DataSeer

ML-Powered Document Intelligence

Designing UX for a machine learning platform that extracts structured data from engineering diagrams — turning a proof-of-concept into a tool engineers actually trust enough to use.

Machine LearningDocument IntelligenceHuman-in-the-loopEnterprise

Role: Design Lead
Timeframe: 2021 — 2023
Scope: Product · Design · Data Science
Website: dataseer.digital

01overview

Overview

DataSeer is a machine learning platform that extracts structured data from complex engineering documents like P&IDs.

When I joined, the product was basically a model-driven prototype — it could detect symbols and text, but it wasn’t shaped into anything usable yet.

As the product evolved, the core challenge shifted:

From exposing model output
→ to designing a system where users could interpret, validate, and act on that output with confidence

I led the transformation of DataSeer from an experimental ML capability into a structured workflow that could support real engineering use.

02challenge

Why This Work Mattered

In engineering workflows, extracted data isn’t just informational — it directly affects downstream decisions, documentation, and operational safety.

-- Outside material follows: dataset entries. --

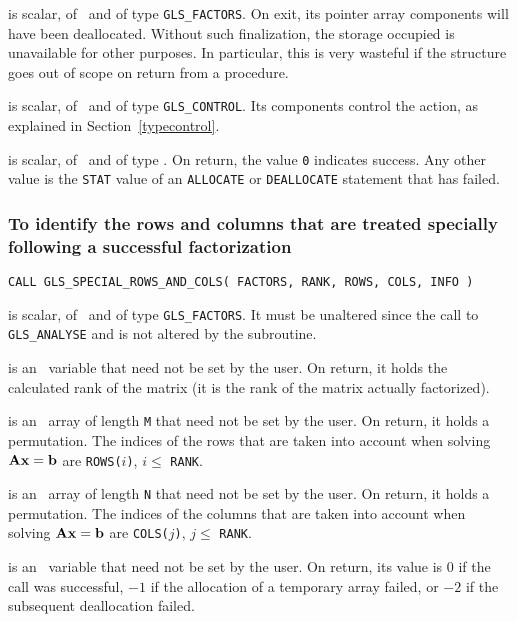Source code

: \documentclass{galahad}
\newcommand{\packagename}{GLS}
\begin{document}
\vspace*{-1mm}
\begin{description}

 is scalar, of \intentinout\ and of type
{\tt \packagename\_FACTORS}. On exit, its pointer array components will have
been deallocated.  Without such finalization, the storage occupied is
unavailable for other purposes. In particular, this is very wasteful
if the structure goes out of scope on return from a procedure.

 is scalar, of \intentin\ and of type {\tt \packagename\_CONTROL}.
Its components control the action, as explained in
Section~\ref{typecontrol}.

 is scalar, of \intentout\ and of type \integer.  On return,
the value {\tt 0} indicates success. Any other value is the {\tt STAT} value of
an {\tt ALLOCATE} or {\tt DEALLOCATE} statement that has failed.

\end{description}


\subsubsection{ To identify the rows and columns that are treated specially
         following a successful factorization}

\hspace{8mm}
{\tt CALL \packagename\_SPECIAL\_ROWS\_AND\_COLS( FACTORS, RANK, ROWS, COLS,
INFO )}

\begin{description}

 is scalar, of \intentin\ and of type {\tt \packagename\_FACTORS}.
It must be unaltered since the call to {\tt \packagename\_ANALYSE} and is
not altered by the subroutine.

 is an \integer\ variable that need not be set by the user. On
return, it holds the calculated rank of the matrix (it is the rank of the
matrix actually factorized).

 is an \integer\ array of length {\tt M} that need not be set by the
user. On return, it holds a permutation. The indices of the rows that
are taken into account when solving ${\mathbf{A}} {\mathbf{x}} = {\mathbf{b}}$
are {\tt ROWS(}$i${\tt )}, $i \leq$ {\tt RANK}.

 is an \integer\ array of length {\tt N} that need not be set by the
user. On return, it holds a permutation. The indices of the columns that
are taken into account when solving ${\mathbf{A}} {\mathbf{x}} = {\mathbf{b}}$
are {\tt COLS(}$j${\tt )}, $j \leq$ {\tt RANK}.

 is an \integer\ variable that need not be set by the user. On
return, its value is $0$ if the call was successful, $-1$ if the allocation
of a temporary array failed, or $-2$ if the subsequent deallocation
failed.

\end{description}
\end{document}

So accuracy alone wasn’t enough. The product needed to support:

Trust — users need to understand and verify what the system found
Accountability — actions based on extracted data need to be defensible
Adoption at scale — usable by domain experts and less experienced users alike

The risk wasn’t just inefficiency — it was people misreading machine output in high-stakes environments.

03complexity

The Challenge

DataSeer’s complexity hit on several levels at once.

Model Complexity

Outputs were probabilistic, not deterministic. Misclassifications and edge cases were unavoidable. Confidence needed to be communicated without overwhelming users.

Interface Complexity

Users interacted with dense, highly detailed engineering drawings. Extracted data needed to map back clearly to its visual source. Validation required both spatial and structured understanding.

Workflow Complexity

Extraction was not a single step, but a process: ingestion → detection → validation → correction → export.

User Complexity

Users ranged from senior engineers who understood every symbol on a P&ID, to less experienced operators who relied on the system to guide them. The design had to work credibly across both — without dumbing down for experts or losing less experienced users in complexity.

04role

My Role

I was the lead designer from early R&D through production, working across product, engineering, and data science.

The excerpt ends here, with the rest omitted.